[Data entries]
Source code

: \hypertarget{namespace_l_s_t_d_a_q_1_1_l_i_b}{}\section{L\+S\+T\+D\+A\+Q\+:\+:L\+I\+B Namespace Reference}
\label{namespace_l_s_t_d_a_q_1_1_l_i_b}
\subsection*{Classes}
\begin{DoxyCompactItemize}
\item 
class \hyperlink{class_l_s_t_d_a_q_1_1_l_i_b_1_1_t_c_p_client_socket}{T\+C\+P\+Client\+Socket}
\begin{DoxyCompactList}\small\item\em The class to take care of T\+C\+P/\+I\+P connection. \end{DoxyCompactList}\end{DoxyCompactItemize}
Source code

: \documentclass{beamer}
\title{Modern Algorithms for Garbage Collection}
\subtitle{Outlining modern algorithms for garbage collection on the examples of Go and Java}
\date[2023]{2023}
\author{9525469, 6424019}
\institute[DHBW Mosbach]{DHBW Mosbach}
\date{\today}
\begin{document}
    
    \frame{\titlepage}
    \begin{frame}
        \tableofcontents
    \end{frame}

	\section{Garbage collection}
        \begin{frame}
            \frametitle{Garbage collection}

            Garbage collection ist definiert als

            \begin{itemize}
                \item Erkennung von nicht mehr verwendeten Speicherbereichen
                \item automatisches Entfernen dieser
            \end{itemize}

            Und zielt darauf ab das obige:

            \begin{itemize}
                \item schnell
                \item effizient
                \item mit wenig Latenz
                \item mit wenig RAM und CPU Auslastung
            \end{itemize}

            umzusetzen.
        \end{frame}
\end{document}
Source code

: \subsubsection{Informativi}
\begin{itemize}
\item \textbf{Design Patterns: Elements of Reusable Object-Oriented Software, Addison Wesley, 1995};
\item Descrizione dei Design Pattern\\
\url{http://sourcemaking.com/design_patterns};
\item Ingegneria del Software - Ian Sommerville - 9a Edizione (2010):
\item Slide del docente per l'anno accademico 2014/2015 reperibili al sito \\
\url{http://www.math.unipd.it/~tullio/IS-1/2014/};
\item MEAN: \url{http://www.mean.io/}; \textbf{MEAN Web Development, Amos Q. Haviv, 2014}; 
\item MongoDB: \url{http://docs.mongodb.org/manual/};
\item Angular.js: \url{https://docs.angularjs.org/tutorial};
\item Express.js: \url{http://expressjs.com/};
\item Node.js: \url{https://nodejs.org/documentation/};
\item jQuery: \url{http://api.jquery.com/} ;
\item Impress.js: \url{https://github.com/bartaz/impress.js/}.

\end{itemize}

About this exercise: Line by line, retype the records with no changes.

Result of this task:
Source code

: \hypertarget{namespace_l_s_t_d_a_q_1_1_l_i_b}{}\section{L\+S\+T\+D\+A\+Q\+:\+:L\+I\+B Namespace Reference}
\label{namespace_l_s_t_d_a_q_1_1_l_i_b}
\subsection*{Classes}
\begin{DoxyCompactItemize}
\item 
class \hyperlink{class_l_s_t_d_a_q_1_1_l_i_b_1_1_t_c_p_client_socket}{T\+C\+P\+Client\+Socket}
\begin{DoxyCompactList}\small\item\em The class to take care of T\+C\+P/\+I\+P connection. \end{DoxyCompactList}\end{DoxyCompactItemize}
Source code

: \documentclass{beamer}
\title{Modern Algorithms for Garbage Collection}
\subtitle{Outlining modern algorithms for garbage collection on the examples of Go and Java}
\date[2023]{2023}
\author{9525469, 6424019}
\institute[DHBW Mosbach]{DHBW Mosbach}
\date{\today}
\begin{document}
    
    \frame{\titlepage}
    \begin{frame}
        \tableofcontents
    \end{frame}

	\section{Garbage collection}
        \begin{frame}
            \frametitle{Garbage collection}

            Garbage collection ist definiert als

            \begin{itemize}
                \item Erkennung von nicht mehr verwendeten Speicherbereichen
                \item automatisches Entfernen dieser
            \end{itemize}

            Und zielt darauf ab das obige:

            \begin{itemize}
                \item schnell
                \item effizient
                \item mit wenig Latenz
                \item mit wenig RAM und CPU Auslastung
            \end{itemize}

            umzusetzen.
        \end{frame}
\end{document}
Source code

: \subsubsection{Informativi}
\begin{itemize}
\item \textbf{Design Patterns: Elements of Reusable Object-Oriented Software, Addison Wesley, 1995};
\item Descrizione dei Design Pattern\\
\url{http://sourcemaking.com/design_patterns};
\item Ingegneria del Software - Ian Sommerville - 9a Edizione (2010):
\item Slide del docente per l'anno accademico 2014/2015 reperibili al sito \\
\url{http://www.math.unipd.it/~tullio/IS-1/2014/};
\item MEAN: \url{http://www.mean.io/}; \textbf{MEAN Web Development, Amos Q. Haviv, 2014}; 
\item MongoDB: \url{http://docs.mongodb.org/manual/};
\item Angular.js: \url{https://docs.angularjs.org/tutorial};
\item Express.js: \url{http://expressjs.com/};
\item Node.js: \url{https://nodejs.org/documentation/};
\item jQuery: \url{http://api.jquery.com/} ;
\item Impress.js: \url{https://github.com/bartaz/impress.js/}.

\end{itemize}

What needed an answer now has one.